In order to try and pack as much into contiguous memory for each node, the nodes use fixed size arrays for keys, values
and compressed key path rather than slices.

node4 stores the keys unordered and loops to find entries.

node16 stores the keys ordered, but uses a loop to find entries as that's faster for a small array. Having the keys sorted makes the
child iteration simpler and faster.
https://www.superfell.com/weblog/2021/01/it-depends-episode-1 and https://www.superfell.com/weblog/2021/01/it-depends-episode-2 have
a detailed deep dive into the best way to search the keys for node16.

During delete nodes will be shrunk once they contain less then 75% entries than the next smallest size can support. e.g. a node256 will
shrink to a node48 once the node256 only has 36 children. This should help reduce grow/shrink/grow around the node size boundaries.

The compressed path is stored in a fixed sized array that's part of the node header. If the compressed path is longer than will fit
in there intermediate node4s will be created.

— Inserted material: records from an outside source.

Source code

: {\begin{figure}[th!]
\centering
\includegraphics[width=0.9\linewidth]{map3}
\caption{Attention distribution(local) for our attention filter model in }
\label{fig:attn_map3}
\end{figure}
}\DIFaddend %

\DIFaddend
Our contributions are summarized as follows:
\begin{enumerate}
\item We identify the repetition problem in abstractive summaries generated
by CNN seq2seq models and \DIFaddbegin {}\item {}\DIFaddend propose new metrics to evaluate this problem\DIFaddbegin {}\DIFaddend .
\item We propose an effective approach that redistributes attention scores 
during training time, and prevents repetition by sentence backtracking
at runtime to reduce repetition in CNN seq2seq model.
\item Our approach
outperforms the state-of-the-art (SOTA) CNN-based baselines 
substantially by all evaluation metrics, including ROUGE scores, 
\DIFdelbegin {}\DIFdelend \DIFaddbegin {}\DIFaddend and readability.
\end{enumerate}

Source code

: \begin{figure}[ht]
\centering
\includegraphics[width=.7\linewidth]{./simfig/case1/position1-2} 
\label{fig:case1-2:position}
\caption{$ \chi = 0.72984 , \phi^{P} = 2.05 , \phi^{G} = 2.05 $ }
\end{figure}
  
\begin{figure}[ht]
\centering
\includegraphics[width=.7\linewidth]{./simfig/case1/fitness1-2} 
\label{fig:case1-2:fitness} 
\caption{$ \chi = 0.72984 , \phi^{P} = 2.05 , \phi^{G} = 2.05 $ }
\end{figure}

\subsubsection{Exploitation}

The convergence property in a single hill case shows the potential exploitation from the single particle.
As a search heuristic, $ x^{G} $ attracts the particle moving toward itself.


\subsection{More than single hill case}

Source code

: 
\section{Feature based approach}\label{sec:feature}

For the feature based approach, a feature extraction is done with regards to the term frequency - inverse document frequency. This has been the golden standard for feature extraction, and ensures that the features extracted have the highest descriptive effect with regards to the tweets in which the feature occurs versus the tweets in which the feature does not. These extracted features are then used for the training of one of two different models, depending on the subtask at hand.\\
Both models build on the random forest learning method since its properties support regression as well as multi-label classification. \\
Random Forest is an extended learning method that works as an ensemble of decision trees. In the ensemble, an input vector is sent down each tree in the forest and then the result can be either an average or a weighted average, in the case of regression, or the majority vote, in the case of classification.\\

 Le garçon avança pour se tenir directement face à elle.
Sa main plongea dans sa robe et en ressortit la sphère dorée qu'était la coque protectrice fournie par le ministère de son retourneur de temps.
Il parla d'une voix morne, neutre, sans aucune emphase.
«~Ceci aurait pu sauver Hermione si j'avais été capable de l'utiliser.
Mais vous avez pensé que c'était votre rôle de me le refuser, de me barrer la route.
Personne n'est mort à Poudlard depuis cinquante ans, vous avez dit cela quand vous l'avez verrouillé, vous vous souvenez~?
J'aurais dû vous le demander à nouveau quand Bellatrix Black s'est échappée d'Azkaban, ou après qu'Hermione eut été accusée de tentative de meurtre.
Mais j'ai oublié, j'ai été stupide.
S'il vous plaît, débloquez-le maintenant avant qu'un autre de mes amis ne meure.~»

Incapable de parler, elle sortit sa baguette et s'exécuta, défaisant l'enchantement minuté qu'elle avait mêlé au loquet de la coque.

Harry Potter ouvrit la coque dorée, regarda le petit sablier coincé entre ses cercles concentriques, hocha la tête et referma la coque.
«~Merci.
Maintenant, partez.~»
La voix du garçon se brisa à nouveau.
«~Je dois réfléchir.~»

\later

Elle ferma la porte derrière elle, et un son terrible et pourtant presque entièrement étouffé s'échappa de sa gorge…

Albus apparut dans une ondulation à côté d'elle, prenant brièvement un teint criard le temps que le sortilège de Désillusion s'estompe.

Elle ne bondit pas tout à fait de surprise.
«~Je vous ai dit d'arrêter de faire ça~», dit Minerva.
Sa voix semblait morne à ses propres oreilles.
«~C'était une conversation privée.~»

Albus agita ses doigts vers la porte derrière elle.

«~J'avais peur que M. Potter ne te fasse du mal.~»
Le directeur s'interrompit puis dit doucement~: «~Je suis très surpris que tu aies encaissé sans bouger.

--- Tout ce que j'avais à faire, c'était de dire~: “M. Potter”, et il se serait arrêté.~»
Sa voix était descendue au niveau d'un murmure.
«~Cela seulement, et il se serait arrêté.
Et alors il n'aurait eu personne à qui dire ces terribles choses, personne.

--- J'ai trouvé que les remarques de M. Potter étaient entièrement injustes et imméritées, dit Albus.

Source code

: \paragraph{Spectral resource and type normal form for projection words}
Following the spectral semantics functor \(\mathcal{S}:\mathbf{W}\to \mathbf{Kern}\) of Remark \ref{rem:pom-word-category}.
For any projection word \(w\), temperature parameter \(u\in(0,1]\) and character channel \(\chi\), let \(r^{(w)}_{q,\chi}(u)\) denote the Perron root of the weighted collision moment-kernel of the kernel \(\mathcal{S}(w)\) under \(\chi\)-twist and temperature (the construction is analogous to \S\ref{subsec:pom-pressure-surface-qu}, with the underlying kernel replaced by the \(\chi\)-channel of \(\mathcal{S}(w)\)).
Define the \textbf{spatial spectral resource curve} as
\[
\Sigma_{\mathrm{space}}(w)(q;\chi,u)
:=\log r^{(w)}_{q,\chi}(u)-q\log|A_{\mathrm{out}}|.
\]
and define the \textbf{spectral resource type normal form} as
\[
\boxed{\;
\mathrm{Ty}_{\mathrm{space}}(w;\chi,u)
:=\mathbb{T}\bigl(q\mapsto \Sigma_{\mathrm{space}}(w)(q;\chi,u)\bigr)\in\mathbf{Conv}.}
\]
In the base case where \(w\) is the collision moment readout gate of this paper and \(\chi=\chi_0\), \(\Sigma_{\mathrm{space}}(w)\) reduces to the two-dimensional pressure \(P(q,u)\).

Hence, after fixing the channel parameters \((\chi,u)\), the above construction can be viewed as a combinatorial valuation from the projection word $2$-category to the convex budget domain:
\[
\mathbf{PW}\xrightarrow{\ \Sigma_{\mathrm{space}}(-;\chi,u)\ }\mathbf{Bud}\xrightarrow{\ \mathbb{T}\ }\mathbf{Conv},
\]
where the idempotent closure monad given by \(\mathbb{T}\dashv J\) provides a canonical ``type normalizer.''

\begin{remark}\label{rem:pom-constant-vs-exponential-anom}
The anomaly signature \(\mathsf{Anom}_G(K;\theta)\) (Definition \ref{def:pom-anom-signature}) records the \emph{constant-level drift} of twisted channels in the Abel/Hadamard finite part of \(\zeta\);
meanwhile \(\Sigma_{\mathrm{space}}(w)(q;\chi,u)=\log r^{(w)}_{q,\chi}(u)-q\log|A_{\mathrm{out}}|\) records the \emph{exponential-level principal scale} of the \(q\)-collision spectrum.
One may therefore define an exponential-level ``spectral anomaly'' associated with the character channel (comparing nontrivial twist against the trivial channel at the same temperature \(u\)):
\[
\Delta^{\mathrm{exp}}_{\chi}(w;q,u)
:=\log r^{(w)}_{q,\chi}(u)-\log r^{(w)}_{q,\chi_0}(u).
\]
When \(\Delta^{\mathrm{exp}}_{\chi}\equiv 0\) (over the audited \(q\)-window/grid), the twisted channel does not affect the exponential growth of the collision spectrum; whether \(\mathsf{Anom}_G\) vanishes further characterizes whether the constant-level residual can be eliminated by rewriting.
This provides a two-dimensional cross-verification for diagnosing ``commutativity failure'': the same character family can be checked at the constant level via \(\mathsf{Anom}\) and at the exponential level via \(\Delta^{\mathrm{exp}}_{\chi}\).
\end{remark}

The array is 23 bytes, so this is unlikely to be an issue unless you have very long sparse
keys.

## Differences vs paper

In addition to child nodes, a node can also contain a value leaf.
This stores the value associated with the key to that point in the path.
Node4/16/48 use one of the existing child slots for this when needed. Node256 has a dedicated field for it.
This allows for an arbitrary byte slice to be used as a key.
The other common approach is to add a terminator to the key, but this then disallows the use of the terminator value inside the key.

Node16 doesn't use the SIMD approach for matching keys.

Collapsed inner nodes always use the pessimistic approach and store the collapsed key values in the node header.